Caspar David Friedrich Le bianche scogliere di Rugen (1818): Friedrich conferisce valore simbolico a ciò che rappresenta, è profondamente religioso e concepisce la natura come manifestazione divina e l’arte come mediatrice tra l’uomo e Dio. Il mare che qui si estende a perdita d’occhio, è un’allegoria dell’eternità e le fragili barche che si allontanano sulle onde (esposte al pericolo delle tempeste) rimandano all’incerto viaggio dell’anima verso la vita eterna. Le tre figure all’ombra degli alberi simbolicamente rappresentano le tre virtù cardinali del cristianesimo: la donna vestita di rosso la Carità; l’uomo al centro col mantello blu la Fede; quello a destra (forse lo stesso Friedrich) la Speranza. Anche la pianta d’edera ai piedi della donna potrebbe alludere all’immortalità dell’anima, oppure all’amore che vince la morte. La figura carponi esprime lo sconforto dell’uomo di fronte all’infinito, ma il personaggio che guarda senza paura nel vuoto attesta l’anelito dell’anima ad esso. Solo l’amore (donna vestita di rosso) è in grado di aiutare l’uomo a superare la sua inadeguatezza. I personaggi sono estasiati dalla vastità dell’orizzonte marino, atterriti dalla profondità del burrone, soggiogati dalla potenza e dalla bellezza del tramonto o dal chiaro di luna, nella misura esatta in cui lo siamo noi stessi osservando il dipinto. La scena si ispira alla pittoresca località di Stubbenkammer ed è inquadrata da una quinta di altissime e aguzze rocce bianche inondate dal sole, a picco sul mare. Un vertiginoso burrone è incorniciato da faggi in controluce che con le loro fronde coprono la parte superiore del cielo luminoso. Nella zona in ombra alla base della tela una donna vestita di rosso, seduta sul bordo del precipizio e aggrappata ad un arbusto, guarda verso il basso e indica qualcosa. Accanto a lei, carponi sul ciglio dello strapiombo, un gentiluomo fruga tra l’erba come se avesse smarrito qualcosa: il suo bastone è abbandonato a terra insieme al suo cappello. A destra si trova un secondo uomo in piedi, appoggiato ad un tronco con le braccia conserte, sembra distaccato e assente, assorto in lontani pensieri mentre guarda diritto davanti a sé. Le figure sono quasi sagome in controluce, marginali rispetto alla vastità dell’orizzonte marino e alla bellezza della natura incontaminata. Le scogliere bianchissime si stagliano nette contro il velo blu cupo del mare sul quale s’intravedono due piccole vele. L’orizzonte si perde lontano e altissimo.
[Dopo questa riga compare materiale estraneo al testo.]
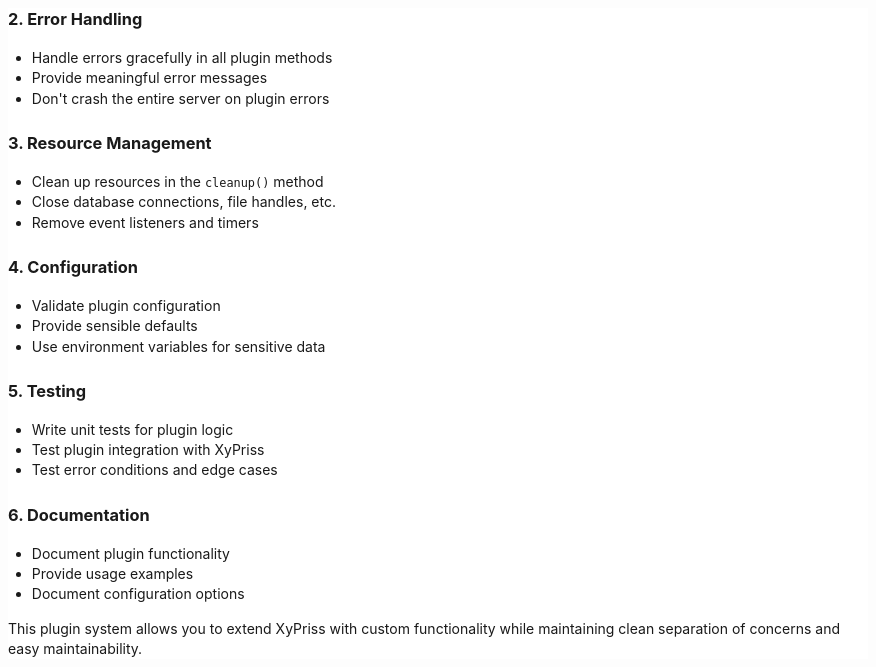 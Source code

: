 ### 2. Error Handling
- Handle errors gracefully in all plugin methods
- Provide meaningful error messages
- Don't crash the entire server on plugin errors

### 3. Resource Management
- Clean up resources in the `cleanup()` method
- Close database connections, file handles, etc.
- Remove event listeners and timers

### 4. Configuration
- Validate plugin configuration
- Provide sensible defaults
- Use environment variables for sensitive data

### 5. Testing
- Write unit tests for plugin logic
- Test plugin integration with XyPriss
- Test error conditions and edge cases

### 6. Documentation
- Document plugin functionality
- Provide usage examples
- Document configuration options

This plugin system allows you to extend XyPriss with custom functionality while maintaining clean separation of concerns and easy maintainability.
Caspar David Friedrich Un uomo e una donna che guardano la luna 1819 Alte Nationalgalerie Berlino Il dipinto rappresenta un paesaggio boscoso con due alberi (l'uno spoglio, l'altro verdeggiante), in mezzo ai quali compaiono due figure isolate di spalle, un uomo ed una donna. Il quadro vuole fare riflettere sul destino di solitudine dell'uomo. La funzione del dipinto è appunto quella di trasmettere il pessimismo del pittore e di far riflettere l'osservatore. La composizione è caratterizzata da linee di forza oblique, che ritroviamo nell'albero spoglio, lungo il sentiero e il pendio della montagna e il masso sulla sinistra. Il dipinto risulta comunque piuttosto statico e l'effetto di controluce crea un netto contrasto tra le aree scure e quelle illuminate, rendendo suggestiva l'atmosfera. Alcuni degli elementi presenti nel quadro hanno significati simbolici: l'imbrunire simboleggia la vecchiaia, l'albero spoglio la morte, quello rigoglioso raffigura la speranza e la fede della vita, mentre il sentiero è appunto il cammino dell'esistenza umana.
Caspar David Friedrich Donna alla finestra 1822 Alte Nationalgalerie Berlino Il dipinto rappresenta lo studio di Friedrich con la vista sul fiume Elba (si osservi gli alberi delle barche), ove iniziò a lavorare a Dresda dal 1820. La figura affacciata alla finestra è Caroline, moglie dell’artista. L’interno ha una valenza simbolica e quindi l’oscurità rappresenta l’imperfezione della vita terrena – non sempre brillante – che può essere illuminata soltanto tramite Cristo (si noti la croce sulla finestra alta e l’intelaiatura dell’anta di quella inferiore) e con lo sguardo rivolto alla vita eterna (la donna gira le spalle l’oscurità). Lo spazio esterno riquadrato dalla finestra allude alla vita dell’aldilà, desiderata dalla donna e che può essere raggiunta viaggiando in più tappe, rappresentate dalle due imbarcazioni nell’Elba. I pioppi in lontananza simboleggiano la morte.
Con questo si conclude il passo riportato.